I have been working on a reduced coordinate rigid body dynamics library written in C++ that might be of use for some people around here. Unlike bullet, which includes integrators and collision checking, this library focuses on the dynamics of rigid multi-body systems. It is a fairly efficient[1] implementation of some well know dynamics algorithms, such as:
- Recursive Newton Euler Algorithm for inverse dynamics
- Composite Rigid Body Algorithm to compute the joint space inertia matrix
- Articulated Body Algorithm (sometimes called "Featherstone Algorithm") for forward dynamics
The code is tested using ~90 automated tests and uses Eigen3 (http://eigen.tuxfamily.org/index.php?title=Main_Page) as a underlying math library, but different libraries could be incorporated instead. Currently I use this software in my daily scientific research to generate human and robot motions using optimal control methods.

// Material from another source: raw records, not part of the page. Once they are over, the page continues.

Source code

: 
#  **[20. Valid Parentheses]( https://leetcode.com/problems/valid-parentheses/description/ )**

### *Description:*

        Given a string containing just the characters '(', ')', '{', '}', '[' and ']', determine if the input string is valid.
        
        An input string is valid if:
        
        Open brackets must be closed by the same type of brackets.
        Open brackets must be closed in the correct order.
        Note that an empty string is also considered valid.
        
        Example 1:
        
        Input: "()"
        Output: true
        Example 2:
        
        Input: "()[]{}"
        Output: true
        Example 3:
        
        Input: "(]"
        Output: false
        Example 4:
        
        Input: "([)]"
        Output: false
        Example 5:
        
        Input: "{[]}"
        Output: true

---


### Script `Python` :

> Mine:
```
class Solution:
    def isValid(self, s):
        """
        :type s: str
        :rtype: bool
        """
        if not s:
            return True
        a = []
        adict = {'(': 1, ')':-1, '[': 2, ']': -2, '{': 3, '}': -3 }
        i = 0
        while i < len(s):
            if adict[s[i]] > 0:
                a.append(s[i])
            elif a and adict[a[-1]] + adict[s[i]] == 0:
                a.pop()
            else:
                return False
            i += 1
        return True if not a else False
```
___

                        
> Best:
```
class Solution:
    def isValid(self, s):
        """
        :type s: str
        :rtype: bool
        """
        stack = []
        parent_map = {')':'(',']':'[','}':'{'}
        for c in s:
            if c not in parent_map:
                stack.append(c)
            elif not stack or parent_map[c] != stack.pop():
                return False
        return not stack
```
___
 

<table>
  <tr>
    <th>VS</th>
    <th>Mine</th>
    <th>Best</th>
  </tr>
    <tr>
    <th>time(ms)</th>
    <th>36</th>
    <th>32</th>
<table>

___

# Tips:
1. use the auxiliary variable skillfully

It is available under the zlib license and the code is hosted by bitbucket.
Here are the links:
- https://rbdl.github.io/ webpage and documentation
- https://github.com/rbdl/rbdl/ source code repository
Martin
[1] some raw numbers concerning efficiency (system specs: i7 920 processor and a 64 bit Ubuntu Linux):
For a model with 31 degrees of freedom:
inverse dynamics: 0.79 * 1.0e-5 (s)
forward dynamics: 1.85 * 1.0e-5 (s)
The numbers represent the average time spent for each function that were obtained with the benchmark program that comes with the code and a sample count of 100.000 calls to each method.